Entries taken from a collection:
↓↓↓
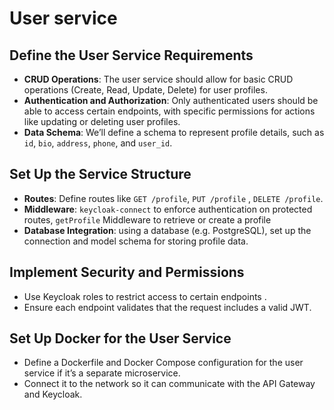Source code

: # User service

## Define the User Service Requirements

- **CRUD Operations**: The user service should allow for basic CRUD operations (Create, Read, Update, Delete) for user profiles.
- **Authentication and Authorization**: Only authenticated users should be able to access certain endpoints, with specific permissions for actions like updating or deleting user profiles.
- **Data Schema**: We’ll define a schema to represent profile details, such as `id`, `bio`, `address`, `phone`, and `user_id`.

## Set Up the Service Structure

- **Routes**: Define routes like  `GET /profile`,  `PUT /profile` , `DELETE /profile`.
- **Middleware**: `keycloak-connect` to enforce authentication on protected routes, `getProfile` Middleware to retrieve or create a profile
- **Database Integration**: using a database (e.g. PostgreSQL), set up the connection and model schema for storing profile data.

## Implement Security and Permissions

- Use Keycloak roles to restrict access to certain endpoints .
- Ensure each endpoint validates that the request includes a valid JWT.

## Set Up Docker for the User Service

- Define a Dockerfile and Docker Compose configuration for the user service if it’s a separate microservice.
- Connect it to the network so it can communicate with the API Gateway and Keycloak.
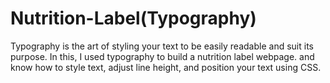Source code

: # Nutrition-Label(Typography)
Typography is the art of styling your text to be easily readable and suit its purpose.
In this, I used typography to build a nutrition label webpage. and know how to style text, adjust line height, and position your text using CSS.
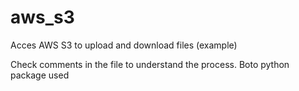 # aws_s3
Acces AWS S3 to upload and download files (example)

Check comments in the file to understand the process. Boto python package used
↑↑↑
Keeping every word as it is, write out all the data and omit the pictures.

> Output for this exercise:
Source code

: # User service

## Define the User Service Requirements

- **CRUD Operations**: The user service should allow for basic CRUD operations (Create, Read, Update, Delete) for user profiles.
- **Authentication and Authorization**: Only authenticated users should be able to access certain endpoints, with specific permissions for actions like updating or deleting user profiles.
- **Data Schema**: We’ll define a schema to represent profile details, such as `id`, `bio`, `address`, `phone`, and `user_id`.

## Set Up the Service Structure

- **Routes**: Define routes like  `GET /profile`,  `PUT /profile` , `DELETE /profile`.
- **Middleware**: `keycloak-connect` to enforce authentication on protected routes, `getProfile` Middleware to retrieve or create a profile
- **Database Integration**: using a database (e.g. PostgreSQL), set up the connection and model schema for storing profile data.

## Implement Security and Permissions

- Use Keycloak roles to restrict access to certain endpoints .
- Ensure each endpoint validates that the request includes a valid JWT.

## Set Up Docker for the User Service

- Define a Dockerfile and Docker Compose configuration for the user service if it’s a separate microservice.
- Connect it to the network so it can communicate with the API Gateway and Keycloak.
Source code

: # Nutrition-Label(Typography)
Typography is the art of styling your text to be easily readable and suit its purpose.
In this, I used typography to build a nutrition label webpage. and know how to style text, adjust line height, and position your text using CSS.
 # aws_s3
Acces AWS S3 to upload and download files (example)

Check comments in the file to understand the process. Boto python package used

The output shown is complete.